叽里呱啦的叫声不知何意,但人们的声音里带着紧张、恐惧、愤怒的吼叫。
「准备!」「准备!」
各个营将纷纷拔剑大喊。
「哐!」
一声锣响,中间一个营的神射手举起弓弩,也无须瞄准,「噼里啪啦」一阵弦响,空中一丛黑压压的箭雨便飞弥漫了天空。
「放!」「放!」
刹那间,横向各处的敌兵蜂拥冲杀上来,空中箭矢上下乱飞。落下来的箭矢打在唐军的铁盔甲胄上「叮叮当当」直响,时不时传来一声惨叫。
中间一处首先短兵相接,人群之间,人很多很密,便只见刀剑挥舞。实际上人们挥武器很慢,都是使劲抡到一下是一下!力太小是白费劲,双方都拿着盾,唐军还披着重甲。
「哐!」
一个蒲莎汉子大叫着径直拿木盾撞到了唐军的盾牌上,凭借着冲力撞得那名唐军士卒倒退了半步,扎住马步才稳住身子。

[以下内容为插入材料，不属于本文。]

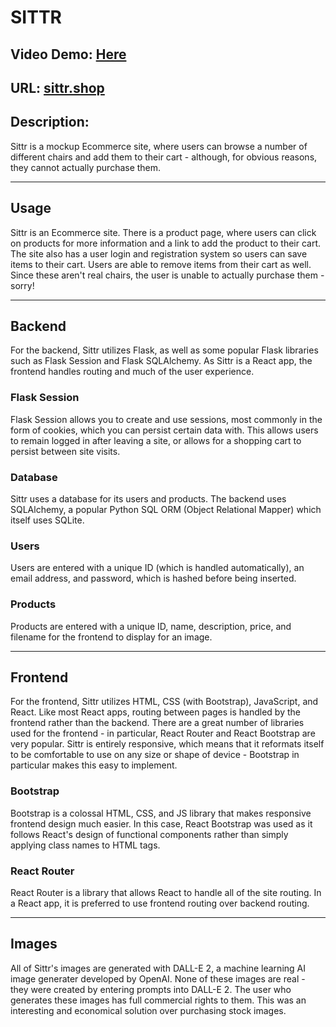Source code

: # SITTR
## Video Demo: [Here](https://youtu.be/L8nH3I7WuDc)
## URL: [sittr.shop](http://www.sittr.shop)
## Description:

Sittr is a mockup Ecommerce site, where users can browse a number of different chairs and add them to their cart - although, for obvious reasons, they cannot actually purchase them.

---

## Usage

Sittr is an Ecommerce site. There is a product page, where users can click on products for more information and a link to add the product to their cart. The site also has a user login and registration system so users can save items to their cart. Users are able to remove items from their cart as well. Since these aren't real chairs, the user is unable to actually purchase them - sorry!

---

## Backend

For the backend, Sittr utilizes Flask, as well as some popular Flask libraries such as Flask Session and Flask SQLAlchemy. As Sittr is a React app, the frontend handles routing and much of the user experience.

### Flask Session

Flask Session allows you to create and use sessions, most commonly in the form of cookies, which you can persist certain data with. This allows users to remain logged in after leaving a site, or allows for a shopping cart to persist between site visits.

### Database

Sittr uses a database for its users and products. The backend uses SQLAlchemy, a popular Python SQL ORM (Object Relational Mapper) which itself uses SQLite.

### Users

Users are entered with a unique ID (which is handled automatically), an email address, and password, which is hashed before being inserted.

### Products

Products are entered with a unique ID, name, description, price, and filename for the frontend to display for an image.

---

## Frontend

For the frontend, Sittr utilizes HTML, CSS (with Bootstrap), JavaScript, and React. Like most React apps, routing between pages is handled by the frontend rather than the backend. There are a great number of libraries used for the frontend - in particular, React Router and React Bootstrap are very popular. Sittr is entirely responsive, which means that it reformats itself to be comfortable to use on any size or shape of device - Bootstrap in particular makes this easy to implement.

### Bootstrap

Bootstrap is a colossal HTML, CSS, and JS library that makes responsive frontend design much easier. In this case, React Bootstrap was used as it follows React's design of functional components rather than simply applying class names to HTML tags.

### React Router

React Router is a library that allows React to handle all of the site routing. In a React app, it is preferred to use frontend routing over backend routing.

---

## Images

All of Sittr's images are generated with DALL-E 2, a machine learning AI image generater developed by OpenAI. None of these images are real - they were created by entering prompts into DALL-E 2. The user who generates these images has full commercial rights to them. This was an interesting and economical solution over purchasing stock images.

蒲莎汉子立刻抡起狼牙棒挥下去,「哐当」的一声,砸在了对面唐军士卒的肩甲上,砸得那士卒一声大叫,盾也掉了,但马上拿起环首刀对着那蒲莎木盾的空隙猛刺下去,顿时鲜血
飚了他一脸。
旁边的一个唐军士卒则被一把刀猛地扎进了胸甲,大声痛叫着。
唐军前方,队列动荡,杀声震天,铁器撞击的火花在黄尘中像金星一样闪耀。厮杀的接触面十分有限,不过山坡上的神射手对接近的蒲莎军步兵平射,杀伤很多。最可怕的前方拼杀的地方,但死伤最多的却是弓箭对纵深的射杀。
前方的重步兵浴血奋战,前面是疯狂的敌兵,后面是密集的自家队列,前后无路,只能拼命地奋战!
武将在不远处大吼道:「后退一步者,斩!」
军乐队用横吹鼓号奏响了激昂的曲子,各百人都有传令兵系统的文吏,也在大声鼓舞着士气,武将们在叫骂,文吏在用各种高尚的词在赞誉将士们视死如归。但这些都无法消除将士们的流血、痛苦、害怕。
正面山坡的人***接一线,惨叫声、喊杀声,比鼓乐的声音还大。
人们口中喘着粗气,在寒冷的空气中冒汗,吐着白汽。精兵首先是身强力壮的汉子,因为拼死非费体力!披着几十斤重的盔甲,步弓的力量动辄就是一石,拉几次就有力竭之感。